I remember Vapnik (the V in VC dimension) complaining in the preface to one of his books about the prevalent (alleged) extremism of focussing on practice only while ignoring all those beautiful math theories. As far as I know, it has now turned out that these theories just were far too weak to explain the actual complexity of approaches that do work in practice. It has clearly turned out that machine learning is a branch of engineering, not a branch of mathematics or theoretical computer science.
The title of this book encapsulates the mistaken hope that first people will learn those abstract learning theories, they get inspired, and promptly invent new algorithms. But that's not what happened. SLT is barely able to model supervised learning, let alone reinforcement learning or self-supervised learning. As I mentioned, they can't even explain why neural networks are robust to overfitting. Other learning theories (like computational/algorithmic learning theory, or fantasy stuff like Solomonoff induction / Kolmogorov complexity) are even more detached from reality.

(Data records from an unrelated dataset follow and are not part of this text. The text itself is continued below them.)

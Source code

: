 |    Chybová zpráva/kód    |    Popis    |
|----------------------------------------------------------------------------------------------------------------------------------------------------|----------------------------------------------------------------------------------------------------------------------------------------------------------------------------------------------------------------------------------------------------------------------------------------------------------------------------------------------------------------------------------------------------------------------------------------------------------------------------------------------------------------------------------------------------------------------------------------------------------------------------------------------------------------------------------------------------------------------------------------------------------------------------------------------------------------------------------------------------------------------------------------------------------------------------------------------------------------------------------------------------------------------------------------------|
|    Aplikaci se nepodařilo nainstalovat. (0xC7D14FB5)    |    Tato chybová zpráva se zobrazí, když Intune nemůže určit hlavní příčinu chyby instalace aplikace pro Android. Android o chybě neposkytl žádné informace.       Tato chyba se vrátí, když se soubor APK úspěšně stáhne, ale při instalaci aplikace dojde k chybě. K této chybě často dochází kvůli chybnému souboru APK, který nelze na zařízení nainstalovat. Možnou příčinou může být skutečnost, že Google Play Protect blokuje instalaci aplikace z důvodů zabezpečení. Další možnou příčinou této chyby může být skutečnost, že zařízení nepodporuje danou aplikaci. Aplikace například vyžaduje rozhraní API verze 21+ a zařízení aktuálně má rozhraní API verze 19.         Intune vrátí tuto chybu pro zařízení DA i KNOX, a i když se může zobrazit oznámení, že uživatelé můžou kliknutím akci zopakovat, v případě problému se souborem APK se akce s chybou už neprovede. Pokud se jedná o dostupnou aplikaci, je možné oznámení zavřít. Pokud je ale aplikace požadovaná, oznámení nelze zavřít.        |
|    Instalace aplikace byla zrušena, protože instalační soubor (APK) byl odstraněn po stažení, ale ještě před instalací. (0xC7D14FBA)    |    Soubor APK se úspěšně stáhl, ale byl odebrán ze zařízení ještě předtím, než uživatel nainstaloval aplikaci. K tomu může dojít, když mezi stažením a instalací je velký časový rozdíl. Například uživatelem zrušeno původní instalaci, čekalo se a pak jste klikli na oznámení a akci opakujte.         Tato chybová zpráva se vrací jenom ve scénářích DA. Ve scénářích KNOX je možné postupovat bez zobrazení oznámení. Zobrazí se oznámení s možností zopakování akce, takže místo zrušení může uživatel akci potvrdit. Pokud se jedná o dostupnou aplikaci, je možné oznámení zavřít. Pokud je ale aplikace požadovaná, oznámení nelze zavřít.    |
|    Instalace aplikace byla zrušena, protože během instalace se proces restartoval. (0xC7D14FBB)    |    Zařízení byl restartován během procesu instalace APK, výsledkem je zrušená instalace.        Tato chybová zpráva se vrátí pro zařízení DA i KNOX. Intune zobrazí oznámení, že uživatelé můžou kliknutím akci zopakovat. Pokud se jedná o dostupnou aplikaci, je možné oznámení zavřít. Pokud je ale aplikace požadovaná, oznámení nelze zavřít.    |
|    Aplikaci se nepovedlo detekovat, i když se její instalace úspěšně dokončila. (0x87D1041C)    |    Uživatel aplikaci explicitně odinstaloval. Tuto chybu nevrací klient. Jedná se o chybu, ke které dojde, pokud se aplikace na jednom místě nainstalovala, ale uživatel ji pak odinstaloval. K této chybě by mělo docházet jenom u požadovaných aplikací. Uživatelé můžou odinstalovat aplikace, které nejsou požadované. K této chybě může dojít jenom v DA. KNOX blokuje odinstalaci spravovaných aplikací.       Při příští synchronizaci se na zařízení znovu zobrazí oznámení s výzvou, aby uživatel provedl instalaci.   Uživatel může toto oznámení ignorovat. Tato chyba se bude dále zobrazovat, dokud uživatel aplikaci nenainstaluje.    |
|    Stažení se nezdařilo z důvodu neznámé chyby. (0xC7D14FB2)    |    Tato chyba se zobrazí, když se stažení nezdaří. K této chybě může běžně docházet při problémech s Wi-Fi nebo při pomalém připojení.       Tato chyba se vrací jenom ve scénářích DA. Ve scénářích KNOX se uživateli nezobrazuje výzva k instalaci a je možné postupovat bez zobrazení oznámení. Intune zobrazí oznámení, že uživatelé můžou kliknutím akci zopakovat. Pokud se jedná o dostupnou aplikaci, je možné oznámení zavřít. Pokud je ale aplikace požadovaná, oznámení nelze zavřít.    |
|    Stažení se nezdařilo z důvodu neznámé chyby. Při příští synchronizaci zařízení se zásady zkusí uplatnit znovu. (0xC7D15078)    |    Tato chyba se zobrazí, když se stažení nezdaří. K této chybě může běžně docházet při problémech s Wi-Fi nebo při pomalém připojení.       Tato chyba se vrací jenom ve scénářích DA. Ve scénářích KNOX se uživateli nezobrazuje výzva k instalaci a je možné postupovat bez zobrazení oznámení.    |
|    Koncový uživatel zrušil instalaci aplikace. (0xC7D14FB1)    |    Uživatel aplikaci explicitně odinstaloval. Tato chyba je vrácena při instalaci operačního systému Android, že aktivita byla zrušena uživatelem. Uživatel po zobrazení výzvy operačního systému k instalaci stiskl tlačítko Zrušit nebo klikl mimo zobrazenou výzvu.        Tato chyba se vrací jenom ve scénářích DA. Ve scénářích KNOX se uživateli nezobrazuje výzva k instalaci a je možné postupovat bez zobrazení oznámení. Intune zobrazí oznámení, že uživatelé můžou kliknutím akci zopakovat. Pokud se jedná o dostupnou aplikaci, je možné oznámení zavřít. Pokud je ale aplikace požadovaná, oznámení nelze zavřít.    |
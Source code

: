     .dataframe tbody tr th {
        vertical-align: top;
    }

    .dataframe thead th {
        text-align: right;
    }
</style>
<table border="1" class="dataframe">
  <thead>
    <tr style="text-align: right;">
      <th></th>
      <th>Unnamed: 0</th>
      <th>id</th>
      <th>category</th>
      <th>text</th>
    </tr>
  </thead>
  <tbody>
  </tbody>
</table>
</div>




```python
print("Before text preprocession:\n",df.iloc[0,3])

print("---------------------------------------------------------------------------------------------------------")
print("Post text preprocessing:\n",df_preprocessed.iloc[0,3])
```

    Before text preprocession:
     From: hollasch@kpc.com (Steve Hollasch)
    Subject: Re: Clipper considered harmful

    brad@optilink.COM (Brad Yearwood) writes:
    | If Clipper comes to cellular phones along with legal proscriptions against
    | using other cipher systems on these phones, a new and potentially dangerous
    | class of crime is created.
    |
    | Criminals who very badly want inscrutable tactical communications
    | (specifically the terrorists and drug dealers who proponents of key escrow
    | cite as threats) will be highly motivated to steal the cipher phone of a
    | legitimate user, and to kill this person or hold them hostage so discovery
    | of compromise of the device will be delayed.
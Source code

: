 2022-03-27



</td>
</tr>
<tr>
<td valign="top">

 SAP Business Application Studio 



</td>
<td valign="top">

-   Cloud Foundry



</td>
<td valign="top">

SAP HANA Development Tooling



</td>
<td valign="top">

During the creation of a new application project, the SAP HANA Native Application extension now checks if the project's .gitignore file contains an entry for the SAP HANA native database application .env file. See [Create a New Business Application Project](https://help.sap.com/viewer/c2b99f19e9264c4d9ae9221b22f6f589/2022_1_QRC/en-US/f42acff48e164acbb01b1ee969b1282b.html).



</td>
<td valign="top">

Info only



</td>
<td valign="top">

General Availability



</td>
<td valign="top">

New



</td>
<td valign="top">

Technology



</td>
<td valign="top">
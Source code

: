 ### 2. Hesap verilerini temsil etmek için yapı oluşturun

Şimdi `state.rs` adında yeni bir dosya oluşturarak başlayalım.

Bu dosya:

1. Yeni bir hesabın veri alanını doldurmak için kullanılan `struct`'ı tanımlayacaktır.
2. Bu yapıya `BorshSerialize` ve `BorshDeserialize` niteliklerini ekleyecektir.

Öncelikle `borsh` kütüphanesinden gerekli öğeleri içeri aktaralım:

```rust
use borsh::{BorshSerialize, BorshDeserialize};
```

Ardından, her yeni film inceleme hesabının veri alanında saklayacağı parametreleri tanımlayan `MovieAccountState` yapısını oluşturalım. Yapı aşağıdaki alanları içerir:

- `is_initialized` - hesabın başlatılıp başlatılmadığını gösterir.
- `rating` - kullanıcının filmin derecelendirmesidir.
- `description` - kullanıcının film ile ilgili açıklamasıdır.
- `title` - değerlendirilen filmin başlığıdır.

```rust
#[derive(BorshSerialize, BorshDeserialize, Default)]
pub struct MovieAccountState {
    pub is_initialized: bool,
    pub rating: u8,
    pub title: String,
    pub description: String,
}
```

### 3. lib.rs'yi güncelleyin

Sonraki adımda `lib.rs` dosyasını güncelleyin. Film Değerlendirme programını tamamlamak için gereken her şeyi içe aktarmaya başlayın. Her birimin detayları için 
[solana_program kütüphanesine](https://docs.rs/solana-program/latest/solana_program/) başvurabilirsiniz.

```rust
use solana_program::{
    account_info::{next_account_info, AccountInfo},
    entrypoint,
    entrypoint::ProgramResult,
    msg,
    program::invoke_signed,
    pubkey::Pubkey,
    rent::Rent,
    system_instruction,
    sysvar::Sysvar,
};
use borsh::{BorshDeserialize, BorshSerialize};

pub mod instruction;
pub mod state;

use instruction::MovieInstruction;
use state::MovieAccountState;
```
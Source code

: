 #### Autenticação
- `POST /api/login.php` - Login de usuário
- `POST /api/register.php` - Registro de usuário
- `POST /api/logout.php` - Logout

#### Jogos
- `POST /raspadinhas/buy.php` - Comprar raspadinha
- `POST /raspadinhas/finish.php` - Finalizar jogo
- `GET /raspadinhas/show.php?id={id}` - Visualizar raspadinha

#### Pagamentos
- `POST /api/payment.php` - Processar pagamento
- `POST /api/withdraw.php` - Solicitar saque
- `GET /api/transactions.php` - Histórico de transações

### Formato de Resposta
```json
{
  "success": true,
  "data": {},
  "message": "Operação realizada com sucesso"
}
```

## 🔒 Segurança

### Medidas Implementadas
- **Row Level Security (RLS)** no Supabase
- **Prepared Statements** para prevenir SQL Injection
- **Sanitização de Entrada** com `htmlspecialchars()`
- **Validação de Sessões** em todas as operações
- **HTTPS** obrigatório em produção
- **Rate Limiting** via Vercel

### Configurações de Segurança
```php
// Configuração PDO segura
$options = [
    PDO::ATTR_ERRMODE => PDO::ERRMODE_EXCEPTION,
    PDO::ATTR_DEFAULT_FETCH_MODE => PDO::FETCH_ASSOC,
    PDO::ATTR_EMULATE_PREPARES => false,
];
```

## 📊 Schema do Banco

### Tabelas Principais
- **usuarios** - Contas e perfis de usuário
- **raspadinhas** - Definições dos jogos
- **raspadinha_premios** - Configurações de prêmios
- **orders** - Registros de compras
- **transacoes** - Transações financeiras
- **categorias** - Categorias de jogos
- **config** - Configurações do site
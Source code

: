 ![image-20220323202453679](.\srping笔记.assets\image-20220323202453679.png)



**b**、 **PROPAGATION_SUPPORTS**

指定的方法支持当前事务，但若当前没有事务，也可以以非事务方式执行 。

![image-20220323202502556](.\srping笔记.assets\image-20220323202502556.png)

I watched a discussion the other day on this "NNs don't overfit point". I realize yes certain aspects are surprising, and in many cases with the right size and diversity in a dataset scaling laws prevail, but my experience with real datasets training from scratch (not fine tuning pretrained models), and impression has always been that NNs definitely can overfit if you don't have large quantities of data. My gut assumption is that original theories were not demonstrated to be true in certain circumstances (i.e. certain dataset characteristics), but that's never mentioned in shorthand these days when data sets size is often assumed to be huge.
(Before anyone laughs this off, this is still an actual problem in the real world for non-FAANG companies who have niche problems or cannot use open-but-non-commercial datasets. Not everything can be solved with foundational/frontier models.)
Please point me to these papers because I'm still learning.
Yes they can overfit. SLT assumed that this is caused by large VC dimension. Which apparently isn't true because there exist various techniques/hacks which effectively combat overfitting while not actually reducing the very large VC dimension of those neural networks. Basically, the theory predicts they always overfit, while in reality they mostly work surprisingly well. That's often the case in ML engineering: people discover things work well and others don't, while not being exactly sure why. The famous Chinchilla scaling law was an empirical discovery, not a theoretical prediction, because theories like SLT are far too weak to make interesting predictions like that. Engineering is basically decades ahead of those pure-theory learning theories.
> Please point me to these papers because I'm still learning.
Not sure which papers you have in mind. To be clear, I'm not an expert, just an interested layman. I just wanted to highlight the stark difference between the apparently failed pure math approach I learned years ago in a college class, and the actual ML papers that are released today, with major practical breakthroughs on a regular basis. Similarly practical papers were always available, just from very different people, e.g. LeCun or people at DeepMind, not from theoretical computer science department people who wrote text books like the one here. Back in the day it wasn't very clear (to me) that those practice guys were really onto something while the theory guys were a dead end.
Theory is still needed if you want to understand things like variational inference (which is in turn needed to understand things like diffusion models). It’s just like physics - you need math theories to understand things like quantum mechanics, because otherwise it might not make sense.
I think machine learning research is more like engineering, where you do need some math, but you don't need a physics degree. You don't need to understand everything first to discover that some engineering solutions work and others don't. And most abstract theories likely wouldn't have helped you anyway because they are not sufficiently concrete to apply to what you are doing in practice.
To make some progress in ML you might not need a lot of theory, but to understand why things work – you absolutely do. Moreover, the DL field as a whole desperately needs theories explaining what’s going on in these large models.